Le procureur Gérard Aldigé a requis mardi à Bordeaux une peine de 5.000 euros d'amende contre la juge de Nanterre Isabelle Prévost-Desprez, poursuivie pour "violation du secret professionnel" dans l'enquête sur l'affaire Bettencourt dont elle fut un acteur-clé avant d'en être dessaisie.
La présidente de la 15e chambre correctionnelle de Nanterre est notamment soupçonnée d'avoir divulgué, dans des échanges téléphoniques, les détails d'une perquisition au domicile de Liliane Bettencourt, le 1er septembre 2010, relatée le jour même dans Le Monde par le journaliste Jacques Follorou, avec qui la magistrate avait co-signé un livre quelques mois plus tôt.
"Les charges sont nombreuses et accablantes. Tout ramène à elle et les preuves reposent sur l'existence de faits matériellement établis", a lancé le procureur Aldigé, accusant la magistrate de "faute déontologique".
"La pratique de la divulgation d'informations est habituelle chez Isabelle Prévost-Desprez () Et elle est presque revendiquée", a-t-il déclaré dans un long réquisitoire cinglant, sans toutefois demander de peine de prison à l'encontre de la juge de Nanterre.
Jugée depuis lundi par le tribunal correctionnel de Bordeaux pour "violation du secret professionnel", Mme Prévost-Desprez, 55 ans, "conteste absolument" avoir commis un tel délit, passible d'un an de prison et 15.000 euros d'amende.
Elle affirme n'avoir eu que des "discussions personnelles" ou portant sur des points de procédure lors de ses contacts avec M. Follorou, "un ami" de longue date, ou avec de nombreux autres journalistes.
L'enquête a bien identifié des SMS échangés avec M. Follorou au début de la perquisition mais n'a jamais pu établir la teneur de ces messages, dont rien ne prouve formellement qu'ils soient à l'origine des "fuites" à la presse.
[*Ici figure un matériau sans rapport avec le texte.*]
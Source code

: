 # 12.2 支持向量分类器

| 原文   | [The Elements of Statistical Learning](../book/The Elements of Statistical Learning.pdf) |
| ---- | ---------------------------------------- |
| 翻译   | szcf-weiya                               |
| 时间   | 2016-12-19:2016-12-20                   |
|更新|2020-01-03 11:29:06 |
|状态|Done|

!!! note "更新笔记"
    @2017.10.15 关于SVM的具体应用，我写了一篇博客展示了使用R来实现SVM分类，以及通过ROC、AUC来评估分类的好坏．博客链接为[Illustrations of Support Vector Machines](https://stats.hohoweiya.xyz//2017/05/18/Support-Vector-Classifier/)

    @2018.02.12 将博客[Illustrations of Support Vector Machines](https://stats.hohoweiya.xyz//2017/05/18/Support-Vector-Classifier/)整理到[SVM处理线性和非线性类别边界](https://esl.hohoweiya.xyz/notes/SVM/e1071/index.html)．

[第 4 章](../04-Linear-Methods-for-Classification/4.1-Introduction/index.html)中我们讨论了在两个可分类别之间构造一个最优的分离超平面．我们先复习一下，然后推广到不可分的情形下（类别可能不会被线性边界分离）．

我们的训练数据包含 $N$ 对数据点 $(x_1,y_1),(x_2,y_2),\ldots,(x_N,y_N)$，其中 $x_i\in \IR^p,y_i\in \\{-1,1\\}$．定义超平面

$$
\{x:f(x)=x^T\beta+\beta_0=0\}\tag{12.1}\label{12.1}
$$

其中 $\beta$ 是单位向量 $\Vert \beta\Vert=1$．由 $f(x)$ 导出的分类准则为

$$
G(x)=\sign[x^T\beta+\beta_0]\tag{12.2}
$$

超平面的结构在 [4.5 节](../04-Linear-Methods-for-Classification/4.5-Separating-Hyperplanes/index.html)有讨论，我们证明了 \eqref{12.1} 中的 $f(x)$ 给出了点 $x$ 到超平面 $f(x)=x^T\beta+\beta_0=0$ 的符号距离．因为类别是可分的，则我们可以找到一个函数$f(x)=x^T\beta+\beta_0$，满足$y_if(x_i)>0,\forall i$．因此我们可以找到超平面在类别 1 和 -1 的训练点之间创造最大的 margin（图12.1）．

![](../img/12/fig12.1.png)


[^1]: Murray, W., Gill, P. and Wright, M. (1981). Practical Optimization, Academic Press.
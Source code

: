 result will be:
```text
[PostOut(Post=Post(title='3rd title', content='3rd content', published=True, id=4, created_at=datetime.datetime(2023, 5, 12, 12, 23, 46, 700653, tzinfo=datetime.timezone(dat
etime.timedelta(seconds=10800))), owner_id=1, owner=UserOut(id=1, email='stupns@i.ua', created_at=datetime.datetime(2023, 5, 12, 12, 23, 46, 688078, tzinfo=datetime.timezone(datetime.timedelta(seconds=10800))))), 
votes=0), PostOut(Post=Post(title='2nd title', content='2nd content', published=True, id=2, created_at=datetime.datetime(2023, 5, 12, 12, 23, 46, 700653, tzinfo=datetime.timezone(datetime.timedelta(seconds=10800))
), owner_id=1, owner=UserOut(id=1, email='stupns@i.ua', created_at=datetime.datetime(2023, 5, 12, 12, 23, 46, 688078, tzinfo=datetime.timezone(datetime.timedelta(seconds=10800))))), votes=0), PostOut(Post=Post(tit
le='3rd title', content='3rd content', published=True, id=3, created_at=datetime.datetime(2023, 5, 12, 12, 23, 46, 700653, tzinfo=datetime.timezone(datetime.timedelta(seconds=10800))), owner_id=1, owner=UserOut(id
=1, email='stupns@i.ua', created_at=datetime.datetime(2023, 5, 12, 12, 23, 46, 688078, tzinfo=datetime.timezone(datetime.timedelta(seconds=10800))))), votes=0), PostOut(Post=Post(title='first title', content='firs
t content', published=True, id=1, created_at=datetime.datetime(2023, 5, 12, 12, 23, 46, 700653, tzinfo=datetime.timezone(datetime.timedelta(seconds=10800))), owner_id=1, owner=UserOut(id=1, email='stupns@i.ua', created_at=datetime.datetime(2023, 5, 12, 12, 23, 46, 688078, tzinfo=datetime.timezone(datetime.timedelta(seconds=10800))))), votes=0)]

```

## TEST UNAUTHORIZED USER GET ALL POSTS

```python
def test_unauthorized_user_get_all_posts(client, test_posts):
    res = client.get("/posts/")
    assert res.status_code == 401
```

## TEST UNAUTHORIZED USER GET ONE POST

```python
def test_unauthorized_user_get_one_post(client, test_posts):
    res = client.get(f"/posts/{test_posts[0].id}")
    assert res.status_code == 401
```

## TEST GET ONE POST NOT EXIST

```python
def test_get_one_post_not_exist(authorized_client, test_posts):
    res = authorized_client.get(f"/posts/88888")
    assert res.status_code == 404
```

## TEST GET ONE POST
"Je sais bien que ces SMS, on n'en connaît pas les contenus mystère () Par contre, ce qui a pu être tracé c'est leur auteur, leurs destinataires" et les heures où ils ont été transmis, a relevé Gérard Aldigé.
"Les éléments du dossier démontrent qu'elle a transmis des informations à des tiers au moment où la perquisition se produisait", a martelé le procureur, pour qui "les explications d'Isabelle Prévost-Desprez ne résistent pas au nombre considérable des SMS adressés à M. Follorou".
"On voit bien que c'est une source judiciaire qui a confirmé le déroulement de la perquisition" chez Mme Bettencourt, a-t-il affirmé.
Lundi, le président du tribunal, Denis Roucou, avait pourtant évoqué l'existence d'autres SMS concomitants à cette perquisition. Comme celui envoyé, peu après le début de l'opération de police, par l'infirmier de Liliane Bettencourt, Alain Thurin - poursuivi pour abus de faiblesse au détriment de la milliardaire dans un autre volet de l'affaire - à Marion Bougeard, "conseil en communication" de l'héritière de L'Oréal qui gérait alors ses relations avec la presse.
Et M. Roucou avait déploré que les investigations n'aient pas été aussi poussées sur ces SMS d'Alain Thurin que sur ceux de Mme Prévost-Desprez.